Katherine Reynolds Lewis is an award-winning independent journalist based in the Washington, DC, area who regularly writes for The Atlantic, Fortune, USA Today's magazine group, the Washington Post, and Working Mother magazine. Lewis's byline has also appeared in Bloomberg Businessweek, MSN Money, Money, Mother Jones, the New York Times, Parade, Slate, and the Washington Post Magazine. Her work has won awards from the Society of American Business Editors and Writers, the Society of Professional Journalists, and the Chicago Headline Club. She has received fellowships from the Carey Institute for Global Good, the National Press Foundation, the Poynter Institute, and the University of Maryland's Casey Journalism Center. Residencies include Le Moulin Nef, Ragdale, and the Virginia Center for the Creative Arts. Her media appearances include CNN, NPR, Bloomberg television and radio, and HuffPost Live, as well as numerous radio programs nationally and internationally.
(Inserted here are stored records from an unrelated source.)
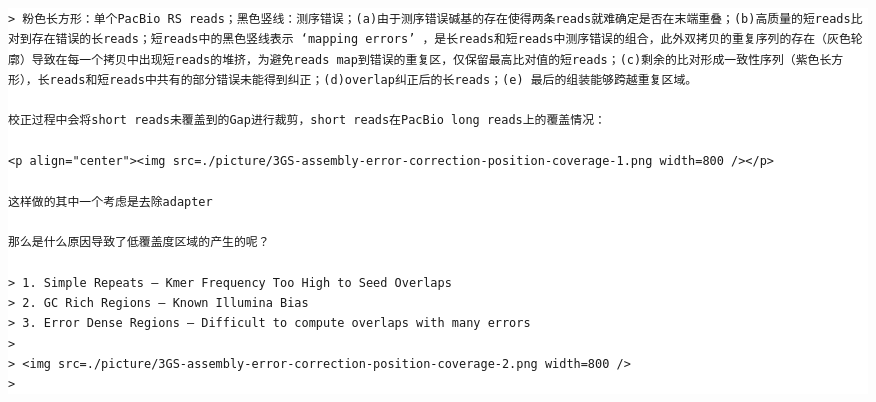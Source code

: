 	> 粉色长方形：单个PacBio RS reads；黑色竖线：测序错误；(a)由于测序错误碱基的存在使得两条reads就难确定是否在末端重叠；(b)高质量的短reads比对到存在错误的长reads；短reads中的黑色竖线表示 ‘mapping errors’ ，是长reads和短reads中测序错误的组合，此外双拷贝的重复序列的存在（灰色轮廓）导致在每一个拷贝中出现短reads的堆挤，为避免reads map到错误的重复区，仅保留最高比对值的短reads；(c)剩余的比对形成一致性序列（紫色长方形），长reads和短reads中共有的部分错误未能得到纠正；(d)overlap纠正后的长reads；(e) 最后的组装能够跨越重复区域。
	
	校正过程中会将short reads未覆盖到的Gap进行裁剪，short reads在PacBio long reads上的覆盖情况：
	
	<p align="center"><img src=./picture/3GS-assembly-error-correction-position-coverage-1.png width=800 /></p>

	这样做的其中一个考虑是去除adapter
	
	那么是什么原因导致了低覆盖度区域的产生的呢？
	
	> 1. Simple Repeats – Kmer Frequency Too High to Seed Overlaps	
	> 2. GC Rich Regions – Known Illumina Bias		
	> 3. Error Dense Regions – Difficult to compute overlaps with many errors
	> 
	> <img src=./picture/3GS-assembly-error-correction-position-coverage-2.png width=800 />
	>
In 2008, Lewis created a website on working moms for About.com, which she ran until 2014, attracting millions of readers to the site, its blog, and a weekly newsletter. She is a certified parent educator with the Parent Encouragement Program in Kensington, Maryland.





Journalist and parenting coach Lewis documents a crisis seen in children of all ages. "Obedience is no longer our goal. We must tackle the defining challenge of our era- teaching our children how to self-regulate." In her first book, Lewis researches and explains how we got here and the ways that adults can help the kids in their lives improve through connection, communication, and capability. Between visits to a neuroscience lab and plenty of parenting-coaching sessions, Lewis proceeds to explain that the key to discipline is connection and empathy. Although the author's background is in journalism, and she approaches her writing as something other than a do-this-not-that manual, there is plenty of practical advice here. She tracks families, including her own, throughout the book to demonstrate how parents can improve, too. Readers will appreciate the lists of age-appropriate jobs and "Top Takeaways" and resource sections in the back of the book. The Good News about Bad Behavior is a great addition to public and academic library parenting collections. Copyright 2018 Booklist Reviews.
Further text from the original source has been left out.